**Directions**:
Using only the records, tally the lines with "causer" in them and state that total by itself.

**Stored data**:
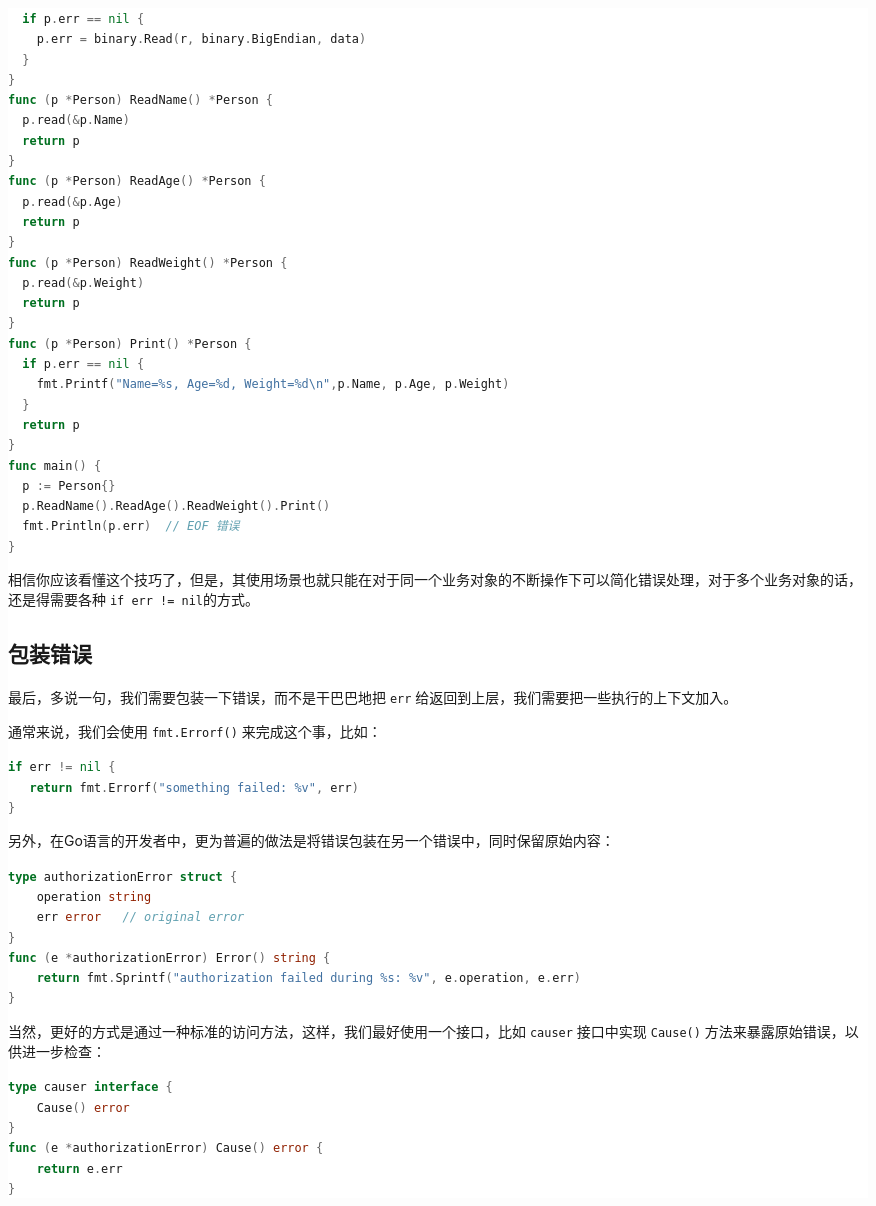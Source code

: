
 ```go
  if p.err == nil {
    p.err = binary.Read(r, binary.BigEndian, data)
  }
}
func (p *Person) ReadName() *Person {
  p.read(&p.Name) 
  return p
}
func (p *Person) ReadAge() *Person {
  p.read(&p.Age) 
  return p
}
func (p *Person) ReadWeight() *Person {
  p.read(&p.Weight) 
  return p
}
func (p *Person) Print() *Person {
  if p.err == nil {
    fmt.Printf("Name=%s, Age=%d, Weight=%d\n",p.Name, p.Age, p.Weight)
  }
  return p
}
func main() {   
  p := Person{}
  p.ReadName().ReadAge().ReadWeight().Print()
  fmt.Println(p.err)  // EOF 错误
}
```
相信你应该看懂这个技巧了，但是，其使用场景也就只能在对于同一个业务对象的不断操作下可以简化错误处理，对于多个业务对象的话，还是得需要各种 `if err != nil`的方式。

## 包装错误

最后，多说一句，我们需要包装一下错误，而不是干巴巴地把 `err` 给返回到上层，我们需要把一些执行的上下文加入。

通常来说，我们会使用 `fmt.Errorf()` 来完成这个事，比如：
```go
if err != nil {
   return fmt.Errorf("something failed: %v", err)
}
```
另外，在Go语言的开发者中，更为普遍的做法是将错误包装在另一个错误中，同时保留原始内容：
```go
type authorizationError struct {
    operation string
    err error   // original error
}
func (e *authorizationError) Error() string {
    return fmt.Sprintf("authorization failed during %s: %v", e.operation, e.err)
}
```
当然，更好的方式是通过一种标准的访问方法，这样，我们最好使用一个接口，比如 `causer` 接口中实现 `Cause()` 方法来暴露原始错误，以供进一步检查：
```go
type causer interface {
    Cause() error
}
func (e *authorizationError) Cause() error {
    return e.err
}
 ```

--

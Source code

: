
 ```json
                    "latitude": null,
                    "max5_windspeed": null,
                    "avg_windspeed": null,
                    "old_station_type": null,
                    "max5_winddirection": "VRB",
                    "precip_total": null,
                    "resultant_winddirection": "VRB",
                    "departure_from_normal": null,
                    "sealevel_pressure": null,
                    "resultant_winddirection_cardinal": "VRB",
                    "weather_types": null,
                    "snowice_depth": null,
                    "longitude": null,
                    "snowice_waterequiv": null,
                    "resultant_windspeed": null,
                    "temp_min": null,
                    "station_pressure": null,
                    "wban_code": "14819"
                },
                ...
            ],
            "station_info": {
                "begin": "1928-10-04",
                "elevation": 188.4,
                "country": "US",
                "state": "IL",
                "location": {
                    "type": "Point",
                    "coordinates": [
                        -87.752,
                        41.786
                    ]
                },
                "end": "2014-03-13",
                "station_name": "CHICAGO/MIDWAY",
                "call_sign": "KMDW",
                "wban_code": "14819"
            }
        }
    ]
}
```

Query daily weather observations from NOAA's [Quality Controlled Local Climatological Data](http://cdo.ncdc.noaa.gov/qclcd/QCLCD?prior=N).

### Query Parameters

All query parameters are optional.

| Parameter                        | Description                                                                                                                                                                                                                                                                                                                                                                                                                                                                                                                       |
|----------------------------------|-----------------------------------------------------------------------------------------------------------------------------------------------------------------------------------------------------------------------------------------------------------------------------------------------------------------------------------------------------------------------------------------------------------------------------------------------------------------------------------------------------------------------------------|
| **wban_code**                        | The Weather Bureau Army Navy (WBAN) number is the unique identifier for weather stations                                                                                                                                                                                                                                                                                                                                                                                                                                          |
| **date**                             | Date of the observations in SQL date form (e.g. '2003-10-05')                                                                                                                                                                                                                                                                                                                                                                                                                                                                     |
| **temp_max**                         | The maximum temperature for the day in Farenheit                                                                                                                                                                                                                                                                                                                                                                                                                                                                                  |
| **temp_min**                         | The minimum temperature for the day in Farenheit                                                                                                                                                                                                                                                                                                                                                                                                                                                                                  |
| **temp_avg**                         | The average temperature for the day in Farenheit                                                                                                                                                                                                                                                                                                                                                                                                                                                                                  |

**Output for this task**:
2